白云有一首《金陵之夜》——歌者白云名气不大,留下的时代曲却极为难得,这支也是李厚襄作曲的,同样也是感世哀时之歌。……烟雾弥漫茫茫河山,号角悲鸣夜色惨淡。街头巷尾景物凄凉,狼烟马蹄触景情伤。女音幼细娇糯,彷彿天真烂漫,时代曲早期很时兴这个风格——和歌词里的世界,反差到极点,金陵就是南京,这里边的血泪不言而喻。没有捶心捣肺,也是一种控诉,而不完全停留在控诉,词的意境更高,金陵曾是故都,如今落得断垣残壁,诸般无非是无常,是非成败转头空。
白云还有一支《乌鸦满地飞》,最早是看水晶先生提及——流行歌曲浩如烟海,一流行可能好几年,如果冷门的,也就稍纵即逝:以前极端到大概只能听六十年代初以下,六十年代末几乎不愿听。
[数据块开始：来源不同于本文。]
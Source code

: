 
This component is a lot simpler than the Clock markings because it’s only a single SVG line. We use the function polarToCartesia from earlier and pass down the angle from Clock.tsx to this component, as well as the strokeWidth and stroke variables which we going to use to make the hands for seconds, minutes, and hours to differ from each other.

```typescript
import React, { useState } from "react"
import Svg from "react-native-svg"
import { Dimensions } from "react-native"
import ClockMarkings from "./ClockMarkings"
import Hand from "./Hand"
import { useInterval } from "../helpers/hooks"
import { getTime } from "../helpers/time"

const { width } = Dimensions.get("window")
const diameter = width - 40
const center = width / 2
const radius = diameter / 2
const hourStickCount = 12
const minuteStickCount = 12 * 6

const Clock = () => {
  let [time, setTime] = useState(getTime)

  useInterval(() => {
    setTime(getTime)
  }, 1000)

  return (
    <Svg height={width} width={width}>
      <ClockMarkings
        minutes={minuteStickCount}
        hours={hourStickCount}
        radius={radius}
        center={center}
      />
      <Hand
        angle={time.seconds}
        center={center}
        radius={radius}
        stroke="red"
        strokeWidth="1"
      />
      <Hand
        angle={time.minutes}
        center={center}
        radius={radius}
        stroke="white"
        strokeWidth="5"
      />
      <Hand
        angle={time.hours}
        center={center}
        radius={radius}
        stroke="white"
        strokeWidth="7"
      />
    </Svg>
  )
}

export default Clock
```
如今开始领略到那个时期的好——而自己恰好是69年出生的。周璇的《月圆花好》被多次翻唱,改为电吉他伴奏,或者阿哥哥旋律,爱屋及乌的原理,唯有接受,论诗情画意也仍然是原曲。
六十年代还有霜华,用波萨诺瓦配乐唱吴莺音的《湖畔情侣》,另外夏丹的《一夜销魂》,一片木琴声响,编织旖旎的想象:人在灯光中,灯映人面红,云比衣裳花比容。鬓边阵阵香浓,细语声声诉送,柳腰轻摆步生风。原唱姚莉中规中矩,是婉约里夹带纹风不动的娇媚,若隐若现,暗处鼓声一下比一下深沉,夜色渐近幽暗下了,不可预测的浪漫开始了。夏丹把时间拉近数十年,重唱的时候,已是1971年了,那时的流行歌词,是:我要你把爱情还给我,你已经无情,为什么要我受折磨……四十年代的一夜销魂显得优雅复古。
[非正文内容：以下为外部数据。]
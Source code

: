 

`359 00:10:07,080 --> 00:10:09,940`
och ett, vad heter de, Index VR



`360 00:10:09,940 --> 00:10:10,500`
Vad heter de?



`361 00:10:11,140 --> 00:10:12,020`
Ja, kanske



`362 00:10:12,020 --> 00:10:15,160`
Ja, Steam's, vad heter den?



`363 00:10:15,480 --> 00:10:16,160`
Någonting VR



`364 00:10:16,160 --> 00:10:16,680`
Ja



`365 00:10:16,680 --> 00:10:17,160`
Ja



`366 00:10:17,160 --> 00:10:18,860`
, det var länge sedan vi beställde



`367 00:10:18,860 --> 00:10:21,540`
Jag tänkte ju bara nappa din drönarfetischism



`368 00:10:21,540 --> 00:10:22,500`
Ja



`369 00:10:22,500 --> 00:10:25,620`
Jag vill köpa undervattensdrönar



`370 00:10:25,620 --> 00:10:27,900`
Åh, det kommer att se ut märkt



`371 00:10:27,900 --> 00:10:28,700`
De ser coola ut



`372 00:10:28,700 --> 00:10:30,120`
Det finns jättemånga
夏丹早期的电影插曲如布谷,很有童趣:姐姐出嫁,哪个催我出嫁。布谷布谷,布谷对我劝嫁……又如《钢针舞曲》:钢针钢针,可以结绒线,一针一针又一针,打成绒线衫。啦啦啦,穿在身上多美丽。是《云裳艳后》的林黛上裁缝课,教小孩打绒线衫,唱归唱,影后穿着简朴,却难掩其艳色,眼波流转,嫣然一笑。家里得来一种铁质广告牌,是广生行的双妹牌花露水,经典的双姝双妹,一坐一立,立的递给坐的一瓶花露水,坐的分明是夏丹,凤眼,人中短短,站的是谁?两人一式粉藕色秋叶图案旗袍,就是打扮成姊妹花的样子。另一个是刘韵吗?还是华娃?端详一下也不大像,大概要请教方家,双妹牌广告牌里注明有香港地址,和新加坡跟柔佛的分行地址,可能这广告牌是在南洋地方流通的。夏丹后来有名的是六七十年代去台湾华国万岁厅献唱,遇见白先德先生,颇有知音之感。其弟白先勇写了篇文章,纪念此事。夏丹晚年有一光碟出版,《我要你忘了我》,是王福龄作曲,黄霑作词;里面旧照片很多,可谓夏丹的全集。不久,她过世,之后替她修复歌曲的李宁国先生随之逝世。人事万物,尽头之时也就春光老去,花谢笙歌歇。